Transcribe the following entries word for word. End with the line where "sequence is a fonsi." appears.

========================================================================

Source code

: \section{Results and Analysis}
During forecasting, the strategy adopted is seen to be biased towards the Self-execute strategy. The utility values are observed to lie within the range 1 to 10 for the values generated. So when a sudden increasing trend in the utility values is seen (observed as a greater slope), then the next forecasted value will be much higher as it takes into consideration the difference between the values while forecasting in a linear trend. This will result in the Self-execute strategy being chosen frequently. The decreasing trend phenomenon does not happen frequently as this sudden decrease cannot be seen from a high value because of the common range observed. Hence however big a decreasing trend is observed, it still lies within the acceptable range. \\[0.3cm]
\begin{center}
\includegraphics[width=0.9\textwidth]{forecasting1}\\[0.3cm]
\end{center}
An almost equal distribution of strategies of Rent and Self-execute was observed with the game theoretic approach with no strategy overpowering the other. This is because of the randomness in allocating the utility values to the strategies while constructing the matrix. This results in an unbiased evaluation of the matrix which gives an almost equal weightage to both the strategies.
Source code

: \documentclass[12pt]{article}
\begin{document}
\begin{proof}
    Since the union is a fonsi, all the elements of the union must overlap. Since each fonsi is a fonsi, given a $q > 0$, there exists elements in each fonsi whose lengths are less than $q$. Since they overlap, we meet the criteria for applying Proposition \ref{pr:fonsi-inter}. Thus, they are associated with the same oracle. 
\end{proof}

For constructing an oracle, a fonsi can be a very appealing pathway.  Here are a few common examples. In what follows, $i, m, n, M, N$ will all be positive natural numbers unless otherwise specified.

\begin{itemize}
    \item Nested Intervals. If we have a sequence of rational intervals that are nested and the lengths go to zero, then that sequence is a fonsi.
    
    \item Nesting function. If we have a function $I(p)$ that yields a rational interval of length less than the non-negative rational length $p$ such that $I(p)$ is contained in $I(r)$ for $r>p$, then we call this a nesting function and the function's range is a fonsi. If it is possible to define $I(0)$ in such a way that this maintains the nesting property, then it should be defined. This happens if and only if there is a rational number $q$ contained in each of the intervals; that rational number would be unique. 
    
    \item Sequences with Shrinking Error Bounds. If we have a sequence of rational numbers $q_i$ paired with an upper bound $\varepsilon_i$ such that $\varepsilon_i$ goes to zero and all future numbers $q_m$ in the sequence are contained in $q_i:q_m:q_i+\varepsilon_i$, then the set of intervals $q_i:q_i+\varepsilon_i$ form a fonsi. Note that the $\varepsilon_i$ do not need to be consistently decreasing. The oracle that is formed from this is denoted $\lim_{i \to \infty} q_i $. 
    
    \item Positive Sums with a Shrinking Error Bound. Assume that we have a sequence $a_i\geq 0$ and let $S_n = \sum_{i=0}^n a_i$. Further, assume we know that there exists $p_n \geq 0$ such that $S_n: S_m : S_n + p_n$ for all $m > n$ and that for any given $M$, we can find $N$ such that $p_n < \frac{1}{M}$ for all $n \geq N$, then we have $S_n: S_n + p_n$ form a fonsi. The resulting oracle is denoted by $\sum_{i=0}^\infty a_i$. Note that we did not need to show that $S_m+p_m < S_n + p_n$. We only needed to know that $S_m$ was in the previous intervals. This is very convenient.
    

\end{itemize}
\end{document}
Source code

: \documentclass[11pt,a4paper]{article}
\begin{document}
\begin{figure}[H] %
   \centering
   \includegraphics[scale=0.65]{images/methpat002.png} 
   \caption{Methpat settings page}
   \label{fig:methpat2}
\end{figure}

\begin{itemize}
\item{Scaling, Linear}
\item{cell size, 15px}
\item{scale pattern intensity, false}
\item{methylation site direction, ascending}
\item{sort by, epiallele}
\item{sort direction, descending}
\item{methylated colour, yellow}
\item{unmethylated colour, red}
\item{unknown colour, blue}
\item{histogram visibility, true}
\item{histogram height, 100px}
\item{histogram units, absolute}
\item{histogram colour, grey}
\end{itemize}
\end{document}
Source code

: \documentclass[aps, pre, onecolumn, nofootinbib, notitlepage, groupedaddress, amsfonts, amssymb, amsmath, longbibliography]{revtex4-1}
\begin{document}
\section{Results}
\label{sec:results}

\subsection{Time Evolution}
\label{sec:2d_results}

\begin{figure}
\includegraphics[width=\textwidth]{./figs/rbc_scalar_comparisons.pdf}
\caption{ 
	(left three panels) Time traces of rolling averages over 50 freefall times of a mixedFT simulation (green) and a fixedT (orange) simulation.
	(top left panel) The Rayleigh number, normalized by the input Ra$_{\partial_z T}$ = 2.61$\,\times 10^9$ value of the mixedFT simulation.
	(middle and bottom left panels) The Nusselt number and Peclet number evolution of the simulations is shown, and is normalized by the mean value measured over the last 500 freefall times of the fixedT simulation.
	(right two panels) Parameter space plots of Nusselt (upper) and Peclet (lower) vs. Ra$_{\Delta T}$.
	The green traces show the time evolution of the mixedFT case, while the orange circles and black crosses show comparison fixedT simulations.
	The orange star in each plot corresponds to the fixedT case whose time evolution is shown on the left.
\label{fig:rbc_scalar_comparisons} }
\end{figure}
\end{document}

========================================================================

• _Response box_:
Source code

: \section{Results and Analysis}
During forecasting, the strategy adopted is seen to be biased towards the Self-execute strategy. The utility values are observed to lie within the range 1 to 10 for the values generated. So when a sudden increasing trend in the utility values is seen (observed as a greater slope), then the next forecasted value will be much higher as it takes into consideration the difference between the values while forecasting in a linear trend. This will result in the Self-execute strategy being chosen frequently. The decreasing trend phenomenon does not happen frequently as this sudden decrease cannot be seen from a high value because of the common range observed. Hence however big a decreasing trend is observed, it still lies within the acceptable range. \\[0.3cm]
\begin{center}
\includegraphics[width=0.9\textwidth]{forecasting1}\\[0.3cm]
\end{center}
An almost equal distribution of strategies of Rent and Self-execute was observed with the game theoretic approach with no strategy overpowering the other. This is because of the randomness in allocating the utility values to the strategies while constructing the matrix. This results in an unbiased evaluation of the matrix which gives an almost equal weightage to both the strategies.
Source code

: \documentclass[12pt]{article}
\begin{document}
\begin{proof}
    Since the union is a fonsi, all the elements of the union must overlap. Since each fonsi is a fonsi, given a $q > 0$, there exists elements in each fonsi whose lengths are less than $q$. Since they overlap, we meet the criteria for applying Proposition \ref{pr:fonsi-inter}. Thus, they are associated with the same oracle. 
\end{proof}

For constructing an oracle, a fonsi can be a very appealing pathway.  Here are a few common examples. In what follows, $i, m, n, M, N$ will all be positive natural numbers unless otherwise specified.

\begin{itemize}
    \item Nested Intervals. If we have a sequence of rational intervals that are nested and the lengths go to zero, then that sequence is a fonsi.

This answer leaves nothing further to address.